■ RECORDS FOR PROCESSING ■
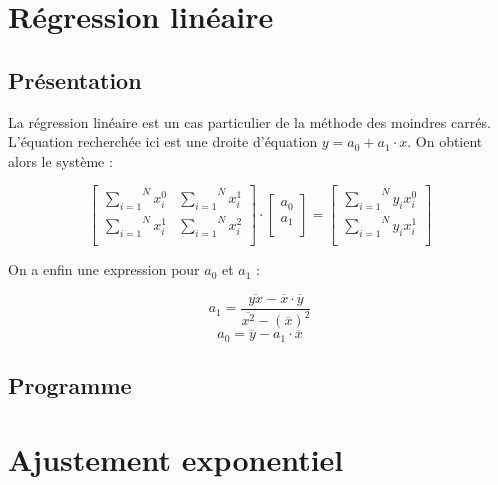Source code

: \documentclass{report}
\begin{document}
    \section{Régression linéaire}
      \subsection{Présentation}
	La régression linéaire est un cas particulier de la méthode des moindres carrés. L'équation recherchée ici est une droite d'équation $y=a_{0} + a_{1} \cdot x$. On obtient alors le système :
	
	\begin{equation*}
	  \begin{bmatrix}
	    \overset{N}{\underset{i=1}{\sum}} x_{i}^{0} & \overset{N}{\underset{i=1}{\sum}} x_{i}^{1} \\
	    \overset{N}{\underset{i=1}{\sum}} x_{i}^{1} & \overset{N}{\underset{i=1}{\sum}} x_{i}^{2} \\
	  \end{bmatrix}
	  \cdot
	  \begin{bmatrix}
	    a_{0} \\
	    a_{1} \\
	  \end{bmatrix}
	  =
	  \begin{bmatrix}
	    \overset{N}{\underset{i=1}{\sum}} y_{i} x_{i}^{0} \\
	    \overset{N}{\underset{i=1}{\sum}} y_{i} x_{i}^{1} \\
	  \end{bmatrix}
	\end{equation*}
	
	On a enfin une expression pour $a_{0}$ et $a_{1}$ :
	
	\begin{displaymath}
	  a_{1} = \frac{\overline{yx}-\overline{x}\cdot\overline{y}}{\overline{x^{2}}-(\overline{x})^2}
	\end{displaymath}
	\vspace{0.1 cm}
	\begin{displaymath}
	  a_{0} = \overline{y} - a_{1} \cdot \overline{x}
	\end{displaymath}
      \subsection{Programme}
	
    \newpage
    \section{Ajustement exponentiel}
\end{document}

■ TASK INSTRUCTIONS ■
Restate the records above word for word. Skip every picture.

■ RESULT ■
Source code

: \documentclass{report}
\begin{document}
    \section{Régression linéaire}
      \subsection{Présentation}
	La régression linéaire est un cas particulier de la méthode des moindres carrés. L'équation recherchée ici est une droite d'équation $y=a_{0} + a_{1} \cdot x$. On obtient alors le système :
	
	\begin{equation*}
	  \begin{bmatrix}
	    \overset{N}{\underset{i=1}{\sum}} x_{i}^{0} & \overset{N}{\underset{i=1}{\sum}} x_{i}^{1} \\
	    \overset{N}{\underset{i=1}{\sum}} x_{i}^{1} & \overset{N}{\underset{i=1}{\sum}} x_{i}^{2} \\
	  \end{bmatrix}
	  \cdot
	  \begin{bmatrix}
	    a_{0} \\
	    a_{1} \\
	  \end{bmatrix}
	  =
	  \begin{bmatrix}
	    \overset{N}{\underset{i=1}{\sum}} y_{i} x_{i}^{0} \\
	    \overset{N}{\underset{i=1}{\sum}} y_{i} x_{i}^{1} \\
	  \end{bmatrix}
	\end{equation*}
	
	On a enfin une expression pour $a_{0}$ et $a_{1}$ :
	
	\begin{displaymath}
	  a_{1} = \frac{\overline{yx}-\overline{x}\cdot\overline{y}}{\overline{x^{2}}-(\overline{x})^2}
	\end{displaymath}
	\vspace{0.1 cm}
	\begin{displaymath}
	  a_{0} = \overline{y} - a_{1} \cdot \overline{x}
	\end{displaymath}
      \subsection{Programme}
	
    \newpage
    \section{Ajustement exponentiel}
\end{document}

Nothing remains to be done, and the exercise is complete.